▶ _INSTRUCTIONS TO FOLLOW_
For each line of the listing below that contains the string "grid", copy the line.

▶ _EXERCISE MATERIAL_
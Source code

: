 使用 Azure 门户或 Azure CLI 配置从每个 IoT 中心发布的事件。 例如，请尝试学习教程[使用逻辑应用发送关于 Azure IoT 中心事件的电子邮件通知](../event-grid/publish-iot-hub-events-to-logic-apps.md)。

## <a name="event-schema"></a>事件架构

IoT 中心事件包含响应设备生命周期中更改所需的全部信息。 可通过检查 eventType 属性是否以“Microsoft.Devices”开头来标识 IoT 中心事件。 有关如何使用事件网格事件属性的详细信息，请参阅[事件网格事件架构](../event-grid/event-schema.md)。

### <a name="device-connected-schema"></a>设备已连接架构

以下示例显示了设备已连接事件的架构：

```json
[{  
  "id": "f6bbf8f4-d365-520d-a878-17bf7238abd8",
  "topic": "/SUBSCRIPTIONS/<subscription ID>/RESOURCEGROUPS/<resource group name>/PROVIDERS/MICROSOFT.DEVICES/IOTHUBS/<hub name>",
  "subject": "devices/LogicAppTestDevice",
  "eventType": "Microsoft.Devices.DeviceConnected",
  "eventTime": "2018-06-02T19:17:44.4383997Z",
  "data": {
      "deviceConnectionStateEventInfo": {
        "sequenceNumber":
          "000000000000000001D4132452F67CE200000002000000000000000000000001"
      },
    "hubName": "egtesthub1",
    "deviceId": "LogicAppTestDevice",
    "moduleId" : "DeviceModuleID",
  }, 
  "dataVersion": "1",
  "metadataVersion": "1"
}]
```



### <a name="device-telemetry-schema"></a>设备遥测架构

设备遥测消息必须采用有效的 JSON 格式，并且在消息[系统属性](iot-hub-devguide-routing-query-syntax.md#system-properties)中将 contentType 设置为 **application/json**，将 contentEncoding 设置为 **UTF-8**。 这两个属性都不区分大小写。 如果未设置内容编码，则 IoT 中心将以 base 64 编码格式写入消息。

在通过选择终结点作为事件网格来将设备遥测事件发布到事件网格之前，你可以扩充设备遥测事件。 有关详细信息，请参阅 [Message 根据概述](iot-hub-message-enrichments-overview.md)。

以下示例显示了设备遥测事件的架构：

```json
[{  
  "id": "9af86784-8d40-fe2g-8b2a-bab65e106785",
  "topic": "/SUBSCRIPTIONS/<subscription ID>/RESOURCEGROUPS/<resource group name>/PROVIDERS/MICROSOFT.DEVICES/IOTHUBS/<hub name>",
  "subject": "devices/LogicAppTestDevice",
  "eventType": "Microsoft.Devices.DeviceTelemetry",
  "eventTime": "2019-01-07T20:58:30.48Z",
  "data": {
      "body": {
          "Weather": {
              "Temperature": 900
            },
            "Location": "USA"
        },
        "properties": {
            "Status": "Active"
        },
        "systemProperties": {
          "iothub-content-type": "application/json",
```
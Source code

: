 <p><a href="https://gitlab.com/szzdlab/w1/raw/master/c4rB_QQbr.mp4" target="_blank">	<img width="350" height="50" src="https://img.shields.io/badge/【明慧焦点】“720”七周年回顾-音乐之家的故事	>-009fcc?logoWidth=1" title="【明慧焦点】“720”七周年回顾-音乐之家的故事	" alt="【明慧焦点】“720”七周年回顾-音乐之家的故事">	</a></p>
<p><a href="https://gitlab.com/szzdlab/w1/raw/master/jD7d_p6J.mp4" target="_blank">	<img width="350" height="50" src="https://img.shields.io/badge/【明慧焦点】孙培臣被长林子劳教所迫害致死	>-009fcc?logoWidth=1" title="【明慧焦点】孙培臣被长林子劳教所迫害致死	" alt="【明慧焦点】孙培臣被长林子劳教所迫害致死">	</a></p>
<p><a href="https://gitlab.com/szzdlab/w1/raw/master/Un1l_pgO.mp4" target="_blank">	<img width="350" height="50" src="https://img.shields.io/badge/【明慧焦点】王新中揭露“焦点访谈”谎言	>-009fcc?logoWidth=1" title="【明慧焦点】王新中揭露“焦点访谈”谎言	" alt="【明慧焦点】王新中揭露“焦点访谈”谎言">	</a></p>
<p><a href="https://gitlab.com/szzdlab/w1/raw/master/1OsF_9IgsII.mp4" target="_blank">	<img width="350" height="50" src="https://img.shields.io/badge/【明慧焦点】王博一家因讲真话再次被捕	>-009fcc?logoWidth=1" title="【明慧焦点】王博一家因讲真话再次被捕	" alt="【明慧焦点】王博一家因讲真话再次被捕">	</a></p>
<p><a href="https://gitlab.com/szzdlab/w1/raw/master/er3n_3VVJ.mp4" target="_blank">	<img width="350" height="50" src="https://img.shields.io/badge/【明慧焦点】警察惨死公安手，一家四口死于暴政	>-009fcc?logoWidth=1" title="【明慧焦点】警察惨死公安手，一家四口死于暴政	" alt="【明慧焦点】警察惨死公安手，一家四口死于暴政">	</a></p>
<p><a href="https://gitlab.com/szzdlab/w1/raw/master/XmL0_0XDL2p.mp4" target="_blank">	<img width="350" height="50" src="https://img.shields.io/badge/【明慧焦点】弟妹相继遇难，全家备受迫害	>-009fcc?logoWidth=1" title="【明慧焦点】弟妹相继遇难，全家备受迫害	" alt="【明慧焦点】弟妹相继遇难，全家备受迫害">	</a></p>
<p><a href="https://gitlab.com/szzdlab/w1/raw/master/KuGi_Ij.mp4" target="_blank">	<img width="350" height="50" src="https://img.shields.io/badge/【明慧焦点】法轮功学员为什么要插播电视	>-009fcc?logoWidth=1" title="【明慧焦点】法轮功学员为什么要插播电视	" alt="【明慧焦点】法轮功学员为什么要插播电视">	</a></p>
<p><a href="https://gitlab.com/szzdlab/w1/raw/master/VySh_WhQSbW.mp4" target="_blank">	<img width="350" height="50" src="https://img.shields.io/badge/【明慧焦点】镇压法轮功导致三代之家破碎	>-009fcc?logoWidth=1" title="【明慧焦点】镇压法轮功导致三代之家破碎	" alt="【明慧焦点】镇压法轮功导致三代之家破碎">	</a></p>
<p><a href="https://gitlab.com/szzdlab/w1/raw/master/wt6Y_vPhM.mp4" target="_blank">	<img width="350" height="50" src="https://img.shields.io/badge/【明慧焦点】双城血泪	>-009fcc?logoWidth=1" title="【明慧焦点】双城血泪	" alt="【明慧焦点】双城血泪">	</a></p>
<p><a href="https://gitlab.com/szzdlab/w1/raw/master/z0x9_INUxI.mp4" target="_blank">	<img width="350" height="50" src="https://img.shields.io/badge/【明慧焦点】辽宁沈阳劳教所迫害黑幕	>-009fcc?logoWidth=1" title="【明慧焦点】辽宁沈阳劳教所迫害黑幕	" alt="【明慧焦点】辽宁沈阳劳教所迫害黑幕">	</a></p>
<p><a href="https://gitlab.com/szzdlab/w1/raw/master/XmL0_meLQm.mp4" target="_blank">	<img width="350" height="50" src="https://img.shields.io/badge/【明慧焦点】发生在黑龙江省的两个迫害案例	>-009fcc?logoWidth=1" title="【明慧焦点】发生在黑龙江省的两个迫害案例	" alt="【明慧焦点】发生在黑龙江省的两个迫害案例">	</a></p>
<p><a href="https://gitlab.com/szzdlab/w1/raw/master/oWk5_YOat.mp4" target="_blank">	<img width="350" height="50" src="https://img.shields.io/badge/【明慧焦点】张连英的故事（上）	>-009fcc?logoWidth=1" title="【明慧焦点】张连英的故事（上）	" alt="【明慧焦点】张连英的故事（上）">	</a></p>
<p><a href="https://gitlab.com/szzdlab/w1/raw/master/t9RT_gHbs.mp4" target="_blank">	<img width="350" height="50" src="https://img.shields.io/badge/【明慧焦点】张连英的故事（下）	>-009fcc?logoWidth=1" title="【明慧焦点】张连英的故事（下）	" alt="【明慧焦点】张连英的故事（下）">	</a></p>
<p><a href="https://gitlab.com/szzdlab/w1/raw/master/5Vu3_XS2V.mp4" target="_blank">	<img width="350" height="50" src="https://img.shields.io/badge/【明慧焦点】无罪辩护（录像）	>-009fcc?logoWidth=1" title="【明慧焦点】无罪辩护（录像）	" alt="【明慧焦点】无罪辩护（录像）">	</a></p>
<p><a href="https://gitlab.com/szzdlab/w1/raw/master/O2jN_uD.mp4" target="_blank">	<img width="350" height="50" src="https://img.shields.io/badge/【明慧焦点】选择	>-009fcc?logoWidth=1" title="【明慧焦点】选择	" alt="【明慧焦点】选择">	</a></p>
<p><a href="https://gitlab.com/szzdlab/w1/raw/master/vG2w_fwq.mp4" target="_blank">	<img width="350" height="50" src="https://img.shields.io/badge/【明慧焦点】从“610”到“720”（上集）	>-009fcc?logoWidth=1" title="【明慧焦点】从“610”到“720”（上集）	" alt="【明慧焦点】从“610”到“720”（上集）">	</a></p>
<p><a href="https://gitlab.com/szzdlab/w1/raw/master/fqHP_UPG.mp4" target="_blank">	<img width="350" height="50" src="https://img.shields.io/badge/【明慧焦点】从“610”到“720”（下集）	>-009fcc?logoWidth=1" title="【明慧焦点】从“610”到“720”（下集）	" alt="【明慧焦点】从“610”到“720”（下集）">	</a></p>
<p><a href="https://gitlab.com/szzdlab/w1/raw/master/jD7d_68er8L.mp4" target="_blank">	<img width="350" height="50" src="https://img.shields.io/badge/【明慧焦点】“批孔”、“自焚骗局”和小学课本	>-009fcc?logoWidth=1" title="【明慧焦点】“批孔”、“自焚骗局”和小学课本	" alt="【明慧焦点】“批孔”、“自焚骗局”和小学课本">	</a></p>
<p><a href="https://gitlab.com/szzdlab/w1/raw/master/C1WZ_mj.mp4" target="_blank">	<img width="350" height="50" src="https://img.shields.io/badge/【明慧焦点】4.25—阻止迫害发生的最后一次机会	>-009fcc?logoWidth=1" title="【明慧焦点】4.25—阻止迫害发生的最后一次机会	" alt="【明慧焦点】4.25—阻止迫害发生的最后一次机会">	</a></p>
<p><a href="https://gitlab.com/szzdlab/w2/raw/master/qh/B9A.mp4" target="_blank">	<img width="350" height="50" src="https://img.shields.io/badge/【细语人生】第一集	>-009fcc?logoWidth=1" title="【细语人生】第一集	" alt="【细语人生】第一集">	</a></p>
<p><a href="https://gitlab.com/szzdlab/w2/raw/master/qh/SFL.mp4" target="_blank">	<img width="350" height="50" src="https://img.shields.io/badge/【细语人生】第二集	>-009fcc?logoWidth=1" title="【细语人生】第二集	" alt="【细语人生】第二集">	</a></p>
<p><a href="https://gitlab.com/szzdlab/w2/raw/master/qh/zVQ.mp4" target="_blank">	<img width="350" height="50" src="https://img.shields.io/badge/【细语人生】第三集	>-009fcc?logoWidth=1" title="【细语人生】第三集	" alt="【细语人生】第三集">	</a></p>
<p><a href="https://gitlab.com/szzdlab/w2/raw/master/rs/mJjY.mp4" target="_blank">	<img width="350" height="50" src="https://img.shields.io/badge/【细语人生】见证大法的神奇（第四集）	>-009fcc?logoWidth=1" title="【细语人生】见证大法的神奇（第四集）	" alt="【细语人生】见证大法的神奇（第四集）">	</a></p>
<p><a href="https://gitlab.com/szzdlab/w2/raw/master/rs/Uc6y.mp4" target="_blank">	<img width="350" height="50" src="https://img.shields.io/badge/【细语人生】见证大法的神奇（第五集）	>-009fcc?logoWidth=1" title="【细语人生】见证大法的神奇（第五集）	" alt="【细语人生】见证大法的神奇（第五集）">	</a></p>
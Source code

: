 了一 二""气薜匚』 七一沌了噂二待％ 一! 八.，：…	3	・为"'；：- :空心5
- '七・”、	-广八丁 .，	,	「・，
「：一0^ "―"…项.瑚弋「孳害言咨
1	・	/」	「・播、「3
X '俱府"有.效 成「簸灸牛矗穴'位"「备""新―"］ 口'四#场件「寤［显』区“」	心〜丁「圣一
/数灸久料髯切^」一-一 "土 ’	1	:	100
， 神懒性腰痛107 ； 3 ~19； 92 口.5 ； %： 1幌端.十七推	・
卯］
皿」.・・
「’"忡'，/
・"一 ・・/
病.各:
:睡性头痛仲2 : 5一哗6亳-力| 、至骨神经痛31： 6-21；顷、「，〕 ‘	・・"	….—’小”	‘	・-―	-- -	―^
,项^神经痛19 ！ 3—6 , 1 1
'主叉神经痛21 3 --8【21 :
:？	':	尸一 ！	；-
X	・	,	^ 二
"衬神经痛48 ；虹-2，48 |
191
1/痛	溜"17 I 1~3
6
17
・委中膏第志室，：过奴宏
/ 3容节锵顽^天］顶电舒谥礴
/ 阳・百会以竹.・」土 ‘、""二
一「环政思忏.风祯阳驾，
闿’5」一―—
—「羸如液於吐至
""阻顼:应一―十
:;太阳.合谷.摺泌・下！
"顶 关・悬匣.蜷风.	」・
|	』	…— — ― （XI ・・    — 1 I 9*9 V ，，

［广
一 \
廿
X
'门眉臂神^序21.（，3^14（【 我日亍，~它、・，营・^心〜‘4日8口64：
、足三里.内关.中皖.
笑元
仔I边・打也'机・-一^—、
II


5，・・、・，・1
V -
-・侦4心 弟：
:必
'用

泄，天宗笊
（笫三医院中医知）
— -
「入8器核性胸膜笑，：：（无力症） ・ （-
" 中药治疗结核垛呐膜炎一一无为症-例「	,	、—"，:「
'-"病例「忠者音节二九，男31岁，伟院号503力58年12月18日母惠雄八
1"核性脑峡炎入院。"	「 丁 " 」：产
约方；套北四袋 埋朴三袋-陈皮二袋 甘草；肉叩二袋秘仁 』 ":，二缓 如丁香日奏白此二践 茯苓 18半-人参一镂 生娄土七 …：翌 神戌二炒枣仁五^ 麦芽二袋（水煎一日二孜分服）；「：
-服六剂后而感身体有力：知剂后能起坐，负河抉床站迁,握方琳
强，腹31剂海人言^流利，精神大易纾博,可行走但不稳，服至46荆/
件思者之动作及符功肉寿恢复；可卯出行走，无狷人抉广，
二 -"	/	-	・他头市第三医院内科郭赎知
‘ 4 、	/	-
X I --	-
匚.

▶ _RESPONSE BOX_
: 使用 Azure 门户或 Azure CLI 配置从每个 IoT 中心发布的事件。 例如，请尝试学习教程[使用逻辑应用发送关于 Azure IoT 中心事件的电子邮件通知](../event-grid/publish-iot-hub-events-to-logic-apps.md)。
IoT 中心事件包含响应设备生命周期中更改所需的全部信息。 可通过检查 eventType 属性是否以“Microsoft.Devices”开头来标识 IoT 中心事件。 有关如何使用事件网格事件属性的详细信息，请参阅[事件网格事件架构](../event-grid/event-schema.md)。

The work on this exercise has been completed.